▶ _Required work_
Copy every line of the records below where the word "httpbin" occurs.

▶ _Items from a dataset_

_ _ _

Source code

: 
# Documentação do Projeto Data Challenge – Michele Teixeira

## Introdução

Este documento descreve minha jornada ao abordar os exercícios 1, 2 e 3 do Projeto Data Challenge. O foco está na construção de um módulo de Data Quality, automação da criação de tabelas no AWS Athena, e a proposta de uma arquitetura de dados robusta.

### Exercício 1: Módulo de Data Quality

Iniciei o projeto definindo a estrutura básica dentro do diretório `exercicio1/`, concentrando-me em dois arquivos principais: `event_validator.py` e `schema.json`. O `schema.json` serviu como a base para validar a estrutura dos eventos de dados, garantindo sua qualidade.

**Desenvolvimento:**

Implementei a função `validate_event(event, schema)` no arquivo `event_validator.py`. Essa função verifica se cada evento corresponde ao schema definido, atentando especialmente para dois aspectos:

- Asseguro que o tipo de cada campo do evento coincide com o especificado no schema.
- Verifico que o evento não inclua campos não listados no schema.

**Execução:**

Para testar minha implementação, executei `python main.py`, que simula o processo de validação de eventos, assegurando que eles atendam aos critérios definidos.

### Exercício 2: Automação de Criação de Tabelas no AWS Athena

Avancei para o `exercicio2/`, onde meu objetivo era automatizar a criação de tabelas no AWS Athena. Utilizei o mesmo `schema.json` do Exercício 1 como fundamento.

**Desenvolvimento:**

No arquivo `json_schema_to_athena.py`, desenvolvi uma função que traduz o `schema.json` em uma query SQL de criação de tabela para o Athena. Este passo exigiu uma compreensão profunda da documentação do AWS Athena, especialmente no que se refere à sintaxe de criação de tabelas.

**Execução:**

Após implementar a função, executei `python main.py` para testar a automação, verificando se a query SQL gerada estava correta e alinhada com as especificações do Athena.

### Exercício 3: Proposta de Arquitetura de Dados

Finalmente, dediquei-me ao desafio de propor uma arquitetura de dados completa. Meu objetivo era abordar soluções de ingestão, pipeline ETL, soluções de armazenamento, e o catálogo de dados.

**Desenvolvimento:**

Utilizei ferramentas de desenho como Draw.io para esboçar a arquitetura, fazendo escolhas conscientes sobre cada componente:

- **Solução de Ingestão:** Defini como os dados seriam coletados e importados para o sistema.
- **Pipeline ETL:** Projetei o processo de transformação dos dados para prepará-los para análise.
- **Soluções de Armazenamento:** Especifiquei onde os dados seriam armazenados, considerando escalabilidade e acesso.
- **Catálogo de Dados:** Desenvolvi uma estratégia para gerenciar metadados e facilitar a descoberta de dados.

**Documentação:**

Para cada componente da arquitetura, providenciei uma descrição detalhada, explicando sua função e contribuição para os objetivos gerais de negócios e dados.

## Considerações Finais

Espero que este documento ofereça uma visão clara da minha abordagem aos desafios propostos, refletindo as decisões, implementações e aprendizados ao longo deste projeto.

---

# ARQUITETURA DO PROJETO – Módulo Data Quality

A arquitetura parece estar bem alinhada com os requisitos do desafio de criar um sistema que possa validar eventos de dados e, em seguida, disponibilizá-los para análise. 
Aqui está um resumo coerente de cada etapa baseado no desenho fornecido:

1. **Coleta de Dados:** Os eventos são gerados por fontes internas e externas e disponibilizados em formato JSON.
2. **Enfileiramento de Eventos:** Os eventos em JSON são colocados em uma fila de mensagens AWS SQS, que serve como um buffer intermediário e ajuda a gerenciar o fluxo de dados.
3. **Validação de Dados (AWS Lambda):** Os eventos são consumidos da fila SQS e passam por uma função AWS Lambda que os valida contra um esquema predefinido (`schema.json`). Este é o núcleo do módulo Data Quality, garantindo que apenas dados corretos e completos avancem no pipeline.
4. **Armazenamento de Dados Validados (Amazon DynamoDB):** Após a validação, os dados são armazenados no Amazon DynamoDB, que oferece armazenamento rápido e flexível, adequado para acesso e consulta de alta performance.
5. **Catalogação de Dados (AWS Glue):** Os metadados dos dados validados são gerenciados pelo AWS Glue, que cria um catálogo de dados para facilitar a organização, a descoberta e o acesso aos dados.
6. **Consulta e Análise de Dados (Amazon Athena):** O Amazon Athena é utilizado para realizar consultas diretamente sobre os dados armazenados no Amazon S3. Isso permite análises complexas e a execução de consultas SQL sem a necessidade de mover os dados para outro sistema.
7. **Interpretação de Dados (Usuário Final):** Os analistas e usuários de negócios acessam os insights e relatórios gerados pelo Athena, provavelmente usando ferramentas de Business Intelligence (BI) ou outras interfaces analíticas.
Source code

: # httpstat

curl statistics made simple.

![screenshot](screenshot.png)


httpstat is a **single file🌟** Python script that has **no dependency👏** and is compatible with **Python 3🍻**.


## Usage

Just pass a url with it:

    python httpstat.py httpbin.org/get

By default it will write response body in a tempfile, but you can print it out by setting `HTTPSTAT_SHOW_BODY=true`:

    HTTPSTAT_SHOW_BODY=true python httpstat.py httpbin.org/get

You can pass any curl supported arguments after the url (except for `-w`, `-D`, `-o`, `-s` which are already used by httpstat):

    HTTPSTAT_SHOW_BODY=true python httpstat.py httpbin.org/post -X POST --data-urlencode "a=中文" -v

_ _ _

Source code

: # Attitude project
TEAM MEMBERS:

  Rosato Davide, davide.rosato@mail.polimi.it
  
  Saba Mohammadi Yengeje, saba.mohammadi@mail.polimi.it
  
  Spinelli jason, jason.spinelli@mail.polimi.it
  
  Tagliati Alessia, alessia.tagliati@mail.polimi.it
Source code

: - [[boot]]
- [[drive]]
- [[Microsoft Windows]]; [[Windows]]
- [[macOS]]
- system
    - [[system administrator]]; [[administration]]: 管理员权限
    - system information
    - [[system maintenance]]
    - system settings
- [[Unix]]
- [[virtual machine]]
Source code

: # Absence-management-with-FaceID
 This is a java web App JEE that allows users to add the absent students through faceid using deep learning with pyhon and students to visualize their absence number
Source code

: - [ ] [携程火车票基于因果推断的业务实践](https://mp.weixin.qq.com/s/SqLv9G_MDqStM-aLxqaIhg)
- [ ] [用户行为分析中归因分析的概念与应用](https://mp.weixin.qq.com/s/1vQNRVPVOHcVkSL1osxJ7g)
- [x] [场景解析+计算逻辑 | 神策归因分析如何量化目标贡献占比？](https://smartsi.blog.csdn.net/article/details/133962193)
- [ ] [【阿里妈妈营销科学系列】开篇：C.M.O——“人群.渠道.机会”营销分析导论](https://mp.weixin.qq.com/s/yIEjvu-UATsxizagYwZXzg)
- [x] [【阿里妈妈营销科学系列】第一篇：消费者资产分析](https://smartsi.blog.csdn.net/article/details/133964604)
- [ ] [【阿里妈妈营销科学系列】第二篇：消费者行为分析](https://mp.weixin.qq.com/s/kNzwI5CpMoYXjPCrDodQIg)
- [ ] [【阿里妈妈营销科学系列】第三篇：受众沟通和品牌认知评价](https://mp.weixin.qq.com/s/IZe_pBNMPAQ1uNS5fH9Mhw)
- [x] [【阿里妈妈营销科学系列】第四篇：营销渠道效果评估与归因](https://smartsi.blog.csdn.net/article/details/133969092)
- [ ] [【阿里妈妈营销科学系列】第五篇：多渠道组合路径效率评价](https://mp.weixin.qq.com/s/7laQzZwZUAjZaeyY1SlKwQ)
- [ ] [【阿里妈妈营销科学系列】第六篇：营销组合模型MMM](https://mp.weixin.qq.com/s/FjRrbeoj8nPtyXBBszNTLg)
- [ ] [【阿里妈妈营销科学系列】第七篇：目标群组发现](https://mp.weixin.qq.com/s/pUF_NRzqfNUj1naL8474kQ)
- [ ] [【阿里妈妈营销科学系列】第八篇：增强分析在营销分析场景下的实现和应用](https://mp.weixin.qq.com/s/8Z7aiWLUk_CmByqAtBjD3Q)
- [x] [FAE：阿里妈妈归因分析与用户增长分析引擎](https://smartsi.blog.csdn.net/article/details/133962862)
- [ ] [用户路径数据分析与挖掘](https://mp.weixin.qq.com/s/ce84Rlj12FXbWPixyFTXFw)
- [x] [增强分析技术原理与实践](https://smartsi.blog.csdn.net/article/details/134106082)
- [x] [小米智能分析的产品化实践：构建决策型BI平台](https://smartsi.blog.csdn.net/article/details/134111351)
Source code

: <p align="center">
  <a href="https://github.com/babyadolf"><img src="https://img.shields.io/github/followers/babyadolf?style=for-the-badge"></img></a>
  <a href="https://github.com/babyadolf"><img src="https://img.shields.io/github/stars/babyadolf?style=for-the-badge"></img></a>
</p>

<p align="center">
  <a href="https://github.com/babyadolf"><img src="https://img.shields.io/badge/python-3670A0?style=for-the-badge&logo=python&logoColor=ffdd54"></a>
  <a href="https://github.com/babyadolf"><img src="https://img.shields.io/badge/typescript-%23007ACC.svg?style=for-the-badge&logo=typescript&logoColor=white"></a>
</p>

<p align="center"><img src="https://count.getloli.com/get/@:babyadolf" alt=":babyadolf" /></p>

_ _ _

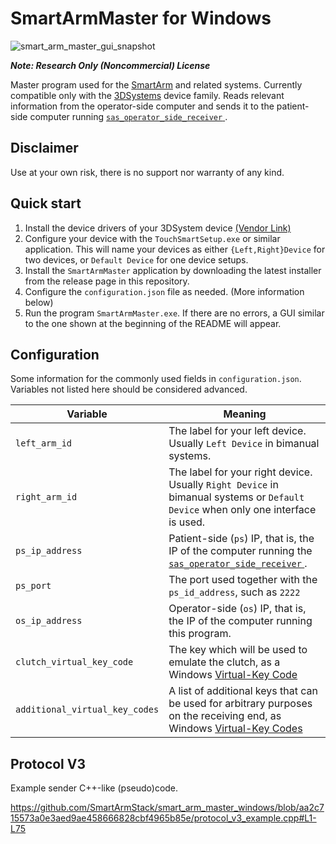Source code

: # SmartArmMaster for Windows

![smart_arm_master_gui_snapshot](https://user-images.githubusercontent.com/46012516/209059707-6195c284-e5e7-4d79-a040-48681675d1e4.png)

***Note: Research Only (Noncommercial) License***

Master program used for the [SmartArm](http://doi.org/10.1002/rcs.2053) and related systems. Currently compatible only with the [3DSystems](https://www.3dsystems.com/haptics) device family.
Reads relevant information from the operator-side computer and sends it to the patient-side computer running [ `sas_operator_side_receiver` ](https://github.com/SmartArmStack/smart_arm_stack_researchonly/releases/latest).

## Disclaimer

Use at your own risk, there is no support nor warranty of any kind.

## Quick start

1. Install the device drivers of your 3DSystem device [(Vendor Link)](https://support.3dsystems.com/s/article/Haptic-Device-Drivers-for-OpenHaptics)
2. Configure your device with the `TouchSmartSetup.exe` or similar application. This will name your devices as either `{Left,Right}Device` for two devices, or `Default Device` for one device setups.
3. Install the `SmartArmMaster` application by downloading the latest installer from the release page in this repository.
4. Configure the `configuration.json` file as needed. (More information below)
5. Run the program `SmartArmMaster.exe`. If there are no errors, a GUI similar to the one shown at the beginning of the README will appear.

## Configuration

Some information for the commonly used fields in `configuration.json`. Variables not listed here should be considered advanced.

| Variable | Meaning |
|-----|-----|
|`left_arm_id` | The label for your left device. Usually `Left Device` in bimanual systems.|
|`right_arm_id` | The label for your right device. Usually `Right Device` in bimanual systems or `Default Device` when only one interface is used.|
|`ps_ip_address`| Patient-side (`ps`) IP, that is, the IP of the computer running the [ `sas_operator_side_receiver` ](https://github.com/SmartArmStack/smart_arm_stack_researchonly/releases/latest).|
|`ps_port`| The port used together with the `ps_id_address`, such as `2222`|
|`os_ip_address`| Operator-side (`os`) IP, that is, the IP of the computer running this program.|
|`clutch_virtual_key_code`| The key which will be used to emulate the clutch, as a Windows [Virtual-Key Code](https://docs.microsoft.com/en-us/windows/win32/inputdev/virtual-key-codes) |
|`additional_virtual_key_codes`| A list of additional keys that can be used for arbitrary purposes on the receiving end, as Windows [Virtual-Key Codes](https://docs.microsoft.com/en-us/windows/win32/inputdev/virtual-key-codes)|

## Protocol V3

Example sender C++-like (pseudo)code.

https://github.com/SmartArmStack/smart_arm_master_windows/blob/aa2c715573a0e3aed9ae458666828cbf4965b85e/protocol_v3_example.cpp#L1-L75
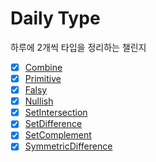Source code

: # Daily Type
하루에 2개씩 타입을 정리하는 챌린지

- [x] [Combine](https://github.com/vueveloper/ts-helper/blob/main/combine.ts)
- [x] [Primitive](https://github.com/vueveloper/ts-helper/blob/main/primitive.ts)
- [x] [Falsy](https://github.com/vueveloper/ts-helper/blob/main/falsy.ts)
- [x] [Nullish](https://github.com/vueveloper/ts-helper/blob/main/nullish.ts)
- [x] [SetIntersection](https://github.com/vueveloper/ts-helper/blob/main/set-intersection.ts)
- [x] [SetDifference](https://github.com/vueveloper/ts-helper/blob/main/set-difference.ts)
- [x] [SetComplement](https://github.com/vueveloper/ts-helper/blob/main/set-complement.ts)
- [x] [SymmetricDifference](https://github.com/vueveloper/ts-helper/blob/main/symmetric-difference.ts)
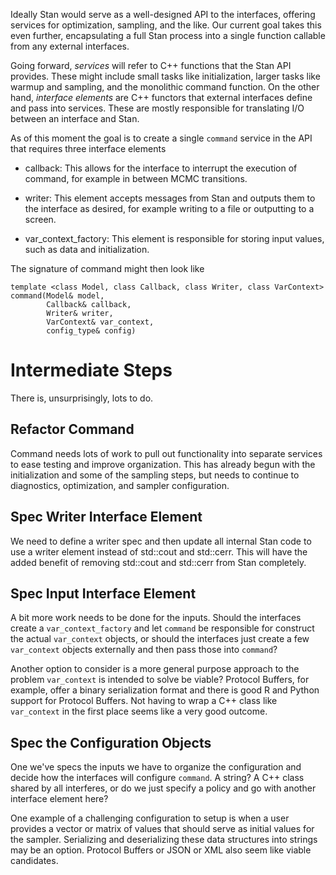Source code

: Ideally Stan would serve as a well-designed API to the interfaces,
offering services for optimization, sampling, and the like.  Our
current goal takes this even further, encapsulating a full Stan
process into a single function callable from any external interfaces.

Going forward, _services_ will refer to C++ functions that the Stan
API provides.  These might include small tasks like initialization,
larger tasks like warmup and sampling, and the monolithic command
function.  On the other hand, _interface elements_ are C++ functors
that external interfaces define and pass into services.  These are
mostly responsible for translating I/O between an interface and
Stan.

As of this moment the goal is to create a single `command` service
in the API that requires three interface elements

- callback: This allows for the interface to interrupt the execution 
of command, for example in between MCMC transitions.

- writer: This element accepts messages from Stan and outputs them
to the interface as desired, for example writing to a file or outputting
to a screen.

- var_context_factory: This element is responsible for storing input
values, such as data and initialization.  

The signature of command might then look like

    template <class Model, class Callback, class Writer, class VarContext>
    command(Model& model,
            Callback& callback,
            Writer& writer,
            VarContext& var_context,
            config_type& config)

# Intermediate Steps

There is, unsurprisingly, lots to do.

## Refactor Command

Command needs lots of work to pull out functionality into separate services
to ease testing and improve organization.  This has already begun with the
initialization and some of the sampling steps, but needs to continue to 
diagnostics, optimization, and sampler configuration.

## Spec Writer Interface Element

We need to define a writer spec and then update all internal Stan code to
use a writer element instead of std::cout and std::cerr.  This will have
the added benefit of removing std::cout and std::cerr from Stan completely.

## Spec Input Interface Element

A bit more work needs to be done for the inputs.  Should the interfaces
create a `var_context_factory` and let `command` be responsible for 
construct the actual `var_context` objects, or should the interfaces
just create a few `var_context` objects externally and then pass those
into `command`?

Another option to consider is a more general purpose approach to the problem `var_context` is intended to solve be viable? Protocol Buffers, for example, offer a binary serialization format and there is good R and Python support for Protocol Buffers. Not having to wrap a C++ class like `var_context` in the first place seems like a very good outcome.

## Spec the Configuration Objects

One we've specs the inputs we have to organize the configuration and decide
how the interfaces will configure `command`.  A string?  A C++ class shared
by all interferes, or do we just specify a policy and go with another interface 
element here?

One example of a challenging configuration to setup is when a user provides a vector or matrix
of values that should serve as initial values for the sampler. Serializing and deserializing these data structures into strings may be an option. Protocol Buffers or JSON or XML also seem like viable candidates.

_ _ _

▶ _Your response_
    python httpstat.py httpbin.org/get
    HTTPSTAT_SHOW_BODY=true python httpstat.py httpbin.org/get
    HTTPSTAT_SHOW_BODY=true python httpstat.py httpbin.org/post -X POST --data-urlencode "a=中文" -v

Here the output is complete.